Exercise: Exactly the lines from the first line of the listing through the line containing "and how did you resolve them?" should appear in the output, unchanged.

Provided material:
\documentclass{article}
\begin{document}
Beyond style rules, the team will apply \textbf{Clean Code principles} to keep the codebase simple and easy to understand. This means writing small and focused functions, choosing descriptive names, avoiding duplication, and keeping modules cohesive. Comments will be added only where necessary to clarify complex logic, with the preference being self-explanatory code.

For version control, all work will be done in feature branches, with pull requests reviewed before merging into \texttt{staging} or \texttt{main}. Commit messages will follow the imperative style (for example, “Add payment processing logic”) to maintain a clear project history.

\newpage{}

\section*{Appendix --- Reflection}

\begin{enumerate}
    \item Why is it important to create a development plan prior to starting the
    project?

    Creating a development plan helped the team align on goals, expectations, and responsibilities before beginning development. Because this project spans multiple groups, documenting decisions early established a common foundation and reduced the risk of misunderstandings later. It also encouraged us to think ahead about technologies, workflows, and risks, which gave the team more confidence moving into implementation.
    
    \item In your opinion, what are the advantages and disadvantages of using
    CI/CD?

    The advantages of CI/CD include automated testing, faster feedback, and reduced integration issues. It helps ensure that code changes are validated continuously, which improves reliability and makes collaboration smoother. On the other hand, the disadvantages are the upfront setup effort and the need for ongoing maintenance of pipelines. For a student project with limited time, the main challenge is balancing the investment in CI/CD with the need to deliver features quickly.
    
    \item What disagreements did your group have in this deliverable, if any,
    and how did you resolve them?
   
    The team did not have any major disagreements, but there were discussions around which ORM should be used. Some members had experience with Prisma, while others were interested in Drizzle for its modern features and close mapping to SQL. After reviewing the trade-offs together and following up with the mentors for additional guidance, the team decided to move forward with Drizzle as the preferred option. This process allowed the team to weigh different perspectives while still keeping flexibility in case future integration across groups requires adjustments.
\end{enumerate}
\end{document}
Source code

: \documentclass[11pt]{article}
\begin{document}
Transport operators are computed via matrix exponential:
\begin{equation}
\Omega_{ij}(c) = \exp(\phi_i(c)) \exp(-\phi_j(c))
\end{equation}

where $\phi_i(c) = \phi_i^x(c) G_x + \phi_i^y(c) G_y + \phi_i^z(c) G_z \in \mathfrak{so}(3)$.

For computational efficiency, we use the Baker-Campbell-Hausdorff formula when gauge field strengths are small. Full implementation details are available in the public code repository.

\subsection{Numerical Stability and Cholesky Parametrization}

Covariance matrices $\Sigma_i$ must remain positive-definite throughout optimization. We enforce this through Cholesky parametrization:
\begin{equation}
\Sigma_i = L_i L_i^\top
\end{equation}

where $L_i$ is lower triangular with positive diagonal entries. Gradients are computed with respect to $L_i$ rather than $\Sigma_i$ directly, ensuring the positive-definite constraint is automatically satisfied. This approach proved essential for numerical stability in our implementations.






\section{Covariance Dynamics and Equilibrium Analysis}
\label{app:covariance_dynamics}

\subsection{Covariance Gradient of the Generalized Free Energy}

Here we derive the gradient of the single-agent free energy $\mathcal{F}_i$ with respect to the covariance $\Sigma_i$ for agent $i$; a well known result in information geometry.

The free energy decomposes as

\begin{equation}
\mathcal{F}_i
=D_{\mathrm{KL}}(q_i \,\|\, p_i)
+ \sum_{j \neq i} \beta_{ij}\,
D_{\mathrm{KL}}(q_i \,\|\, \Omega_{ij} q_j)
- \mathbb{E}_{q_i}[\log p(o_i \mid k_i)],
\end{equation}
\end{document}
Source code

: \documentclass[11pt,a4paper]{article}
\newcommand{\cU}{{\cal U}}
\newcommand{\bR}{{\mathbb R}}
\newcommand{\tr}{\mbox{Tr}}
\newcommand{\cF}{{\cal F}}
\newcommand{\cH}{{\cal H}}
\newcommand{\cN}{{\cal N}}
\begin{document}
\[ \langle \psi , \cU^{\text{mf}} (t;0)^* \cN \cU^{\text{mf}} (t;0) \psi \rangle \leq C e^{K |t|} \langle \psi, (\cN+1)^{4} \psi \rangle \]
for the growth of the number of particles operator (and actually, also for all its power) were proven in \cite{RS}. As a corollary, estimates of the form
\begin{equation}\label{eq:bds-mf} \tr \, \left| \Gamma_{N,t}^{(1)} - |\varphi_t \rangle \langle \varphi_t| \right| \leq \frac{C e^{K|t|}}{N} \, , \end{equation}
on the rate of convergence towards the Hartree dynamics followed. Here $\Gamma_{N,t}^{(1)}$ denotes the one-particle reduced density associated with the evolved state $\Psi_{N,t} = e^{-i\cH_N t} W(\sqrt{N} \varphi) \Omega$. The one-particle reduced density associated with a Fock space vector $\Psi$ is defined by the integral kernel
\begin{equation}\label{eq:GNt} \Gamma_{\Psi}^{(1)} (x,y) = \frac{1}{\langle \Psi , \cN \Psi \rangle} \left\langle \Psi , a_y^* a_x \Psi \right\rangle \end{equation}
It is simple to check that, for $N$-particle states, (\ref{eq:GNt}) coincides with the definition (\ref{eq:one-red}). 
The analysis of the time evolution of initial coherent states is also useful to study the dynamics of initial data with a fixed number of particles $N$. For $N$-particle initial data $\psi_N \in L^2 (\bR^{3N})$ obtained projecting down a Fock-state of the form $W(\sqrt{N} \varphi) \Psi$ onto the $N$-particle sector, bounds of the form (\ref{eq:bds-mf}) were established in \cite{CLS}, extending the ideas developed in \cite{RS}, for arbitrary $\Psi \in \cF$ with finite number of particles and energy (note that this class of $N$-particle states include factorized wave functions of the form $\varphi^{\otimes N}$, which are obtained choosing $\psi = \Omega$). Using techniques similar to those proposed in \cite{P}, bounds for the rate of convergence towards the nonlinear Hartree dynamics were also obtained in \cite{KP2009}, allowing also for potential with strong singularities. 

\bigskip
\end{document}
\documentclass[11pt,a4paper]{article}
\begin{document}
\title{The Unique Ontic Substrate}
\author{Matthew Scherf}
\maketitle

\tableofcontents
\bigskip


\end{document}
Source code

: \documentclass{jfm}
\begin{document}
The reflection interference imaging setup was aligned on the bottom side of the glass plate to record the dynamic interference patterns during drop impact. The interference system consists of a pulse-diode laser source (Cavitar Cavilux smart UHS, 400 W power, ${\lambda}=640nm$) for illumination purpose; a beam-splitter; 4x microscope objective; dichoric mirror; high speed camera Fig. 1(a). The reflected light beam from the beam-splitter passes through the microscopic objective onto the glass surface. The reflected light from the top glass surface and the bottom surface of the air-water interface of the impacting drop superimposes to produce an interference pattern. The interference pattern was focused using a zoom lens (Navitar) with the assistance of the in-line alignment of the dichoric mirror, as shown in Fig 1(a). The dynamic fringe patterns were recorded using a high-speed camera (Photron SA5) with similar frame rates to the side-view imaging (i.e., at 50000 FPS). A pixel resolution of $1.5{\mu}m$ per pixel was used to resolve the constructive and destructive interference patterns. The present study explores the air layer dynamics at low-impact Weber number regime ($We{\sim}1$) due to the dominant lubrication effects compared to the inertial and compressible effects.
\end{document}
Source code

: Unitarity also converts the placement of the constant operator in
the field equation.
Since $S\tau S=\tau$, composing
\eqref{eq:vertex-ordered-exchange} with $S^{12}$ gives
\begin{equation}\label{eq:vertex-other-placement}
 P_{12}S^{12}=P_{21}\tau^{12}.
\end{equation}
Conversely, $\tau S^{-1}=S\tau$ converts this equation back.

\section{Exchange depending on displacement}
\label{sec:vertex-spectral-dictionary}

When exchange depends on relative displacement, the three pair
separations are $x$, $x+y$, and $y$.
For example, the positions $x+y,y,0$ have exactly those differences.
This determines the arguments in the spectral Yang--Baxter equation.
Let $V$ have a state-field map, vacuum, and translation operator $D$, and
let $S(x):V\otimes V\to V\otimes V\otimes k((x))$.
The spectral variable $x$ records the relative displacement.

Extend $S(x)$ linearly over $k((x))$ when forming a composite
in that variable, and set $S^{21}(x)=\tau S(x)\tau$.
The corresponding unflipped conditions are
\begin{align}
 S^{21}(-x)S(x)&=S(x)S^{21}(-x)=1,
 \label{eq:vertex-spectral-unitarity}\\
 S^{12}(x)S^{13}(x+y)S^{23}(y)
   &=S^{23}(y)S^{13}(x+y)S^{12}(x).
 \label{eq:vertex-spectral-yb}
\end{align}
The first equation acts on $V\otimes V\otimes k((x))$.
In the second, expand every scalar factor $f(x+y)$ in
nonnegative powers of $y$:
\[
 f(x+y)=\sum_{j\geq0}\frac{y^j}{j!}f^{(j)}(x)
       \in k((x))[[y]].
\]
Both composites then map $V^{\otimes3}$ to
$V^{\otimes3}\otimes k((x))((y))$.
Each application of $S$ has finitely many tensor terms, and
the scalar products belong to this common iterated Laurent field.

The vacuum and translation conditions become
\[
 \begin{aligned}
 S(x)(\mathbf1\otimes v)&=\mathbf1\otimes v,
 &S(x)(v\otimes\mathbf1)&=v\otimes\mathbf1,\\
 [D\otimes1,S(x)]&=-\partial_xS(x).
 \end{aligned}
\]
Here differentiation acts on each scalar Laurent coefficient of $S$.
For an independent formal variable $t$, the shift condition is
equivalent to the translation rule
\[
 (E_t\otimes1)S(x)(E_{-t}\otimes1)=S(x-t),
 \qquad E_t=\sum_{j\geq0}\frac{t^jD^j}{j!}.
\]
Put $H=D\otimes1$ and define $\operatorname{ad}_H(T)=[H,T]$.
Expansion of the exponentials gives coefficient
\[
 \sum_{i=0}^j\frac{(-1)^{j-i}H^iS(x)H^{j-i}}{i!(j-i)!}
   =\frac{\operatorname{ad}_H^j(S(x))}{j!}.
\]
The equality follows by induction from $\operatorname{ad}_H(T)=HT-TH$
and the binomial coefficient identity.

Your solution:
\documentclass{article}
\begin{document}
Beyond style rules, the team will apply \textbf{Clean Code principles} to keep the codebase simple and easy to understand. This means writing small and focused functions, choosing descriptive names, avoiding duplication, and keeping modules cohesive. Comments will be added only where necessary to clarify complex logic, with the preference being self-explanatory code.

For version control, all work will be done in feature branches, with pull requests reviewed before merging into \texttt{staging} or \texttt{main}. Commit messages will follow the imperative style (for example, “Add payment processing logic”) to maintain a clear project history.

\newpage{}

\section*{Appendix --- Reflection}

\begin{enumerate}
    \item Why is it important to create a development plan prior to starting the
    project?

    Creating a development plan helped the team align on goals, expectations, and responsibilities before beginning development. Because this project spans multiple groups, documenting decisions early established a common foundation and reduced the risk of misunderstandings later. It also encouraged us to think ahead about technologies, workflows, and risks, which gave the team more confidence moving into implementation.
    
    \item In your opinion, what are the advantages and disadvantages of using
    CI/CD?

    The advantages of CI/CD include automated testing, faster feedback, and reduced integration issues. It helps ensure that code changes are validated continuously, which improves reliability and makes collaboration smoother. On the other hand, the disadvantages are the upfront setup effort and the need for ongoing maintenance of pipelines. For a student project with limited time, the main challenge is balancing the investment in CI/CD with the need to deliver features quickly.
    
    \item What disagreements did your group have in this deliverable, if any,
    and how did you resolve them?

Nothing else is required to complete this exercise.